How I would have loved to be able to buy quiet crisps.

Now, nearly two decades later, my dream has come true. My sixth or seventh favourite type of crisps, Doritos (but only the really hot ones please for me), it was announced this week are releasing quiet crisps, especially for ladies like me who struggle with the crunch of the crisp and the cheesy fingers that Dorito loving men value and celebrate so unshamedly as they crunch and savour those crisps that have been letting women down for so long. 

Lady crisps. For ladies. The right size to fit in our delicate hands and our hand bags and the right level of noise to make us inconspicuous and able to fade into the background as the men eat the proper crisps in the proper way. Real men eat real crisps. 

@Sarcasticluther shared this on twitter last week. It reminds us what true ladies are like. If this was written today it would have 'eats lady crisps' on the bottom.

The thing that riles me about lady crisps are the same things that rile me about this list and the same things that cause me to explode when I get called a lady-vicar and cause me to sound like a steam train when I  read or hear things that refer to ministers as solely male (and she, and she, and she....)..... it puts us in a subset that is to be seen and not heard. Or not even seen.... 

Women are the quiet coach on the train, the ones in the corner taking minutes, the ones who are only there to make up the numbers, the ones who have no opinion of their own, the ones who cannot teach men, the ones who must listen to what their husband says before they can vote, the ones who don't need equal pay, the ones who are told they are making a fuss when they work up the confidence to declare #metoo when they are very aware that they will be shot down within minutes. 



It's 100 years today since some women in the UK finally got the vote. It was a significant victory in a long and ongoing battle for women to be seen as humans with their own voice and opinions.
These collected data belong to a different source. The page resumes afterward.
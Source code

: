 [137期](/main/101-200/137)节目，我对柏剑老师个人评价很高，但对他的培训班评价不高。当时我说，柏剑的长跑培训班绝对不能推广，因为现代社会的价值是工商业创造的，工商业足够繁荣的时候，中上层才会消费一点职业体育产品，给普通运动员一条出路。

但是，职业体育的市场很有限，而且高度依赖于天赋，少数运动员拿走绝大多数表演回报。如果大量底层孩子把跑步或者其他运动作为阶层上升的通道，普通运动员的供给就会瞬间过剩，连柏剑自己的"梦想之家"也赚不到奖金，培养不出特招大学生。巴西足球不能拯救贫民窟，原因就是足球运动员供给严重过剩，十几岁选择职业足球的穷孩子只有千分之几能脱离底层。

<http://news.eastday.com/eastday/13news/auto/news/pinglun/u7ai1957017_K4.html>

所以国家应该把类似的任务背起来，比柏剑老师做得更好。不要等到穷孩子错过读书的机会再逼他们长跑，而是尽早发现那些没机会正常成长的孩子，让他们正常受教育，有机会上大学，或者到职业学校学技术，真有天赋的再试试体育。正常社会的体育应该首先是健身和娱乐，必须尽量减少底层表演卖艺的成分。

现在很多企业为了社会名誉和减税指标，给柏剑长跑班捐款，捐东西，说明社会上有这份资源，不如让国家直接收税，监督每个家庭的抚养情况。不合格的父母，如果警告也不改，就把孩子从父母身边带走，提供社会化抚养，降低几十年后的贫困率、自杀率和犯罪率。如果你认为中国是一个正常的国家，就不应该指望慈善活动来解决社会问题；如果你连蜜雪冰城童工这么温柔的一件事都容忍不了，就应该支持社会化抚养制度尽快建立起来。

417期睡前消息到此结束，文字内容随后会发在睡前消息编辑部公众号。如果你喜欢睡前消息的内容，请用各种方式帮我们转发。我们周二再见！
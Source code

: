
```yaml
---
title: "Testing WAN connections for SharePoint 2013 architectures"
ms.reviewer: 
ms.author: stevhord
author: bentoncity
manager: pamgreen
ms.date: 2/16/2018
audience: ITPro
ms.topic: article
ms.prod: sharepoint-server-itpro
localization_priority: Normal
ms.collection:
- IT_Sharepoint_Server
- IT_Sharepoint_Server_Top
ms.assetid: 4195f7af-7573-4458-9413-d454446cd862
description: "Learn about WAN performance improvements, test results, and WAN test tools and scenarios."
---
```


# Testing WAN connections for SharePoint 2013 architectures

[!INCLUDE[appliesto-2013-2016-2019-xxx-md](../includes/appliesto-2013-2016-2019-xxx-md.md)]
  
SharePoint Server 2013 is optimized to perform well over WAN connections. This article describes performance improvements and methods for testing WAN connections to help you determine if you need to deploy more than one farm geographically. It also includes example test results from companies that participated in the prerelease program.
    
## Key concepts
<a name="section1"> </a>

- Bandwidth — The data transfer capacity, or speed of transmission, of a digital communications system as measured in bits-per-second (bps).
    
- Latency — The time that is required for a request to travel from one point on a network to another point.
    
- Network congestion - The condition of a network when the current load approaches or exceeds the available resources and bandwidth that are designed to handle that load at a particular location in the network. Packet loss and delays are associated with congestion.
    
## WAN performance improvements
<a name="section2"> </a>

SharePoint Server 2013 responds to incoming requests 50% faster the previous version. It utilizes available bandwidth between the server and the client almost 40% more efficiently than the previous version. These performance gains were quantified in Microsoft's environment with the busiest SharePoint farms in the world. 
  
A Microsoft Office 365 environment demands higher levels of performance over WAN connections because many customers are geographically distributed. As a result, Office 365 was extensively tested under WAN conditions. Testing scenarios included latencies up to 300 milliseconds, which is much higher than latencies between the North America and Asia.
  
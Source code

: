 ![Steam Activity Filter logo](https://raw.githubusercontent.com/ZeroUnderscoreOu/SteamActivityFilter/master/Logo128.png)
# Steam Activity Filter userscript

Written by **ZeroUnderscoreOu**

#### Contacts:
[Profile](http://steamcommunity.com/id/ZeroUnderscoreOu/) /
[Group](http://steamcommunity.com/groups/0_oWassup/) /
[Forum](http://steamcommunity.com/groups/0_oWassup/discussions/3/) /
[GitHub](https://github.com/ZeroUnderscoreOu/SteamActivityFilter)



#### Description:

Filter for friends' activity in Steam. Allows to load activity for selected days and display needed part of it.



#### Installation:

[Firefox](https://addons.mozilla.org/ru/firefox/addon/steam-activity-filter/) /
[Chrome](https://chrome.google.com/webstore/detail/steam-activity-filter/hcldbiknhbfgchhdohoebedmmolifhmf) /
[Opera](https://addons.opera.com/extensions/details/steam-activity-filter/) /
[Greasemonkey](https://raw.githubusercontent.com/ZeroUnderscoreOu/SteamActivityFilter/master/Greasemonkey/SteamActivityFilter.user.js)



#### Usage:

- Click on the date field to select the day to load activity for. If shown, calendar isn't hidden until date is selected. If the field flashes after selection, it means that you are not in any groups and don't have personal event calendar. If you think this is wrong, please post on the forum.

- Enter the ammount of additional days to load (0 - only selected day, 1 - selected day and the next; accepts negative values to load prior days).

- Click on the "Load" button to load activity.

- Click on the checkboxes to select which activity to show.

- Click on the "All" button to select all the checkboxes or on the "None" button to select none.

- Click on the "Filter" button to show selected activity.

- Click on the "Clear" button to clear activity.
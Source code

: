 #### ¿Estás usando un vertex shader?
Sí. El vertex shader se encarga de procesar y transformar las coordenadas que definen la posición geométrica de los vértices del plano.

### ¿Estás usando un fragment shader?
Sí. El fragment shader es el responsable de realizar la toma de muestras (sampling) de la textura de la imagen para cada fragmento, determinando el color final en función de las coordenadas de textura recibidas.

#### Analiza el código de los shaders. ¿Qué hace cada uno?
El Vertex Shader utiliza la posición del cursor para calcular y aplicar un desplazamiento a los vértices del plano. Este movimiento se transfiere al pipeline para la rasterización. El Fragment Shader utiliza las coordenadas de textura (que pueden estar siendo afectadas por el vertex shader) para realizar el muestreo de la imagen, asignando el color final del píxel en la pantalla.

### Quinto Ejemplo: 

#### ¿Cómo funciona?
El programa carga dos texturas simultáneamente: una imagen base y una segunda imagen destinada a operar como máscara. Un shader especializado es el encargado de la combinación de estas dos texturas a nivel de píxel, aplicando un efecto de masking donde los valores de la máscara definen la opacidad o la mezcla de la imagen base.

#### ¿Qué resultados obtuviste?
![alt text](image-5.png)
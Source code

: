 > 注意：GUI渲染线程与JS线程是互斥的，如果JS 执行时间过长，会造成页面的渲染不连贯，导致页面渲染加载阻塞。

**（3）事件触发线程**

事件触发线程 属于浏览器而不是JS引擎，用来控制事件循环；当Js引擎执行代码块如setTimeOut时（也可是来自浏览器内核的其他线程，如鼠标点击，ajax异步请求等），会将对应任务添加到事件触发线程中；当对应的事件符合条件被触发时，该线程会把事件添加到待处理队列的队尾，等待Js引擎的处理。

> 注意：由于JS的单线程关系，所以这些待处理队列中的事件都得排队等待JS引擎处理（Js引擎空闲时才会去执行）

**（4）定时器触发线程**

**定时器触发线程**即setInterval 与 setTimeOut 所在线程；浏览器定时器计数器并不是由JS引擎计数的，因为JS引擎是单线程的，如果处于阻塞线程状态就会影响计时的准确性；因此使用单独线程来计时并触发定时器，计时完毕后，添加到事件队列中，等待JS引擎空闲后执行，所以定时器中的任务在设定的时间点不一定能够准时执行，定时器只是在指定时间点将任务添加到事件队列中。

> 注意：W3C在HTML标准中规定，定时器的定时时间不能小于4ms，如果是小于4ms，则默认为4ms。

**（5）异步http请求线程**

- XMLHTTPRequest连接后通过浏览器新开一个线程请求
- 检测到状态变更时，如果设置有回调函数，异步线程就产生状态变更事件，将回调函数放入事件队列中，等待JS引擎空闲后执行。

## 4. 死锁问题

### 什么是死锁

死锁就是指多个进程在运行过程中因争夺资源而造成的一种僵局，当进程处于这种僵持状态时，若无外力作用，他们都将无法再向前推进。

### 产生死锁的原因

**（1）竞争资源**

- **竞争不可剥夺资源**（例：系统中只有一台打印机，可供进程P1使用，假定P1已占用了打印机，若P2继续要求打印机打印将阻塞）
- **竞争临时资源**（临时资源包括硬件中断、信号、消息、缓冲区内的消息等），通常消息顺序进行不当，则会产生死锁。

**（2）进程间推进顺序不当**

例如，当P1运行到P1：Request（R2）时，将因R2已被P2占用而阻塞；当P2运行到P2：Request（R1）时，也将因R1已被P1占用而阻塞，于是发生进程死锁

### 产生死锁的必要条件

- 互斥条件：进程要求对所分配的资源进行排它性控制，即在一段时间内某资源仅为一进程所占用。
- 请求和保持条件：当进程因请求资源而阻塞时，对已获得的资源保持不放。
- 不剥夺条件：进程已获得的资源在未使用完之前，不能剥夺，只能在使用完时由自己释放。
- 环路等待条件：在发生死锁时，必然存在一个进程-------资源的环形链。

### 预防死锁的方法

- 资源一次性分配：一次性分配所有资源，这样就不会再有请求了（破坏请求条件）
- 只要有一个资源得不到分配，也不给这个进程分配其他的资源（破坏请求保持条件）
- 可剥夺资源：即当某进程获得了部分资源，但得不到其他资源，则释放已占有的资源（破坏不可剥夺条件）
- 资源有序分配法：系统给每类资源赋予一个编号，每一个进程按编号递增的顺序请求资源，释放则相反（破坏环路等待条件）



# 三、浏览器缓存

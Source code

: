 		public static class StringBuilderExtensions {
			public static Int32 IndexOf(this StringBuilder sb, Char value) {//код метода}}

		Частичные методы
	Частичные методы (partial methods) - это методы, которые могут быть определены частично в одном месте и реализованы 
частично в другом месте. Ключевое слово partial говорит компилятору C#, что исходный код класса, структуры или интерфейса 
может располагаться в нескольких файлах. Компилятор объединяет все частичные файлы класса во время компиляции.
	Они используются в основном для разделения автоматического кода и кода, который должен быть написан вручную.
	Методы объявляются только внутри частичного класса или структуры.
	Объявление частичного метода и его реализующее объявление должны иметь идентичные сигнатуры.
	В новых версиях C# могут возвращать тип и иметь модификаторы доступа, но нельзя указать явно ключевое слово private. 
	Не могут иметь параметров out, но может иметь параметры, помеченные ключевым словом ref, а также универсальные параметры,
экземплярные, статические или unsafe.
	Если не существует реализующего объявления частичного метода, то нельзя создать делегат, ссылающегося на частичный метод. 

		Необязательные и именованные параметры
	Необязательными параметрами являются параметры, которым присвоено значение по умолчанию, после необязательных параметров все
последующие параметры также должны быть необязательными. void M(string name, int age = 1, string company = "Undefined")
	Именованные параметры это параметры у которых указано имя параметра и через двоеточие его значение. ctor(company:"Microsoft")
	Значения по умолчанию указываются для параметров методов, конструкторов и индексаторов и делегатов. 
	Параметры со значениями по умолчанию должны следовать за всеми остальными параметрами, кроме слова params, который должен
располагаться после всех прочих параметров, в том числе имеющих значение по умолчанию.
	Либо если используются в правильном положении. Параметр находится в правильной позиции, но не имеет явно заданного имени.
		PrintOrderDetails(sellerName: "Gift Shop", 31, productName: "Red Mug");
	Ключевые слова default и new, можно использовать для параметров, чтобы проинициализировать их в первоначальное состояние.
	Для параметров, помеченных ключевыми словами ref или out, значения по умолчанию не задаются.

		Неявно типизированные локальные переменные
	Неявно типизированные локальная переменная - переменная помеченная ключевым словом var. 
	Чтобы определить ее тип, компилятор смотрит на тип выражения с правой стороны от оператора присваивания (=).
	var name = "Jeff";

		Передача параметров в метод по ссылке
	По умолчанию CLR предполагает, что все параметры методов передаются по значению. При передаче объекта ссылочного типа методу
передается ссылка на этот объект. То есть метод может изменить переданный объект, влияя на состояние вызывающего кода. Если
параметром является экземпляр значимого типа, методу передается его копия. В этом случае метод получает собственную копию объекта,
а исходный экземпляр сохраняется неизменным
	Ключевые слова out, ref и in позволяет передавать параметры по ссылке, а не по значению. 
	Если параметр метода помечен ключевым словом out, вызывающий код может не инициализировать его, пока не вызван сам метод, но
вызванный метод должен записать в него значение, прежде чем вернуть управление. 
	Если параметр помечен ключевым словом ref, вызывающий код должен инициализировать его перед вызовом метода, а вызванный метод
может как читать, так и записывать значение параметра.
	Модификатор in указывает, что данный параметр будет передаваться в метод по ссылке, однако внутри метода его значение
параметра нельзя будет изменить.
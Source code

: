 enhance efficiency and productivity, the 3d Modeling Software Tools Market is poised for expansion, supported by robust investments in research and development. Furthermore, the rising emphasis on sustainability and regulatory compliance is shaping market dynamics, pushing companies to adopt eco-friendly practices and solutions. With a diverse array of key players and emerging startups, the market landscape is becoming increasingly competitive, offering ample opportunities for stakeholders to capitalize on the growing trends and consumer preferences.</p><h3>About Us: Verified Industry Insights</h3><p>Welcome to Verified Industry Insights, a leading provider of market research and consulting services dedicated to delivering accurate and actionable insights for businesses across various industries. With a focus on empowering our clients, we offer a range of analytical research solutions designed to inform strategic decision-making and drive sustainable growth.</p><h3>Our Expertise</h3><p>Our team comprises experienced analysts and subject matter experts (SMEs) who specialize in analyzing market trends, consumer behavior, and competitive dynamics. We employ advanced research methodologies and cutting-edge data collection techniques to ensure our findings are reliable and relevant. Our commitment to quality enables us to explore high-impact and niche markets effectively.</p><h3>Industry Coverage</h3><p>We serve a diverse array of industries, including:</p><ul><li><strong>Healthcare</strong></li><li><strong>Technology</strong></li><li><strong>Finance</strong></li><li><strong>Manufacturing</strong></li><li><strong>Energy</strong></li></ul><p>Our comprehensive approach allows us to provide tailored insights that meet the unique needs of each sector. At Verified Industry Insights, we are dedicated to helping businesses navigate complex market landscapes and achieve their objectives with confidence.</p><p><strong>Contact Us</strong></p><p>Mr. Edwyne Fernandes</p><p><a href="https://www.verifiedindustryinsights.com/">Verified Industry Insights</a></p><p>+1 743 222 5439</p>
I can't imagine what life was like for those women, I know that life is so much better now, and I am grateful for all that they did. 

Those women were heard when they disrupted - when they began to stop people from continuing with the status quo. They were seen by many as troublemakers and criminals. They were sent to prison for their actions.... yet they kept on. Where they felt like nobodies they stood up and screamed at the top of their voices - no, this is not good enough - I am somebody and my voice matters. 

Whenever I hit a barrier. Whenever I am told that I should not because I am female. Whenever I am spoken over, written out, ignored.... I think back to people like the suffragettes, like the women who paved the way to enable me to be ordained, like those who have fought for equal rights, for justice.... and I will not become a nobody, because I know that my voice, my vote, my call is something that is given to me because I am me - a human being, made uniquely beautiful, uniquely strong, made in the image of God. 

By all means, leader of Doritos, make quiet crisps, but make them for lecture halls and libraries and theatre shows (there is definitely a need there!) but not for those quiet delicate ladies that some people, still, 100 years after women's voices were valued in such an important way, think we should be. Because we're not and we will keep on standing up and fighting for justice, just as our ancestors did, and just as our descendants will, so long as inequality exists.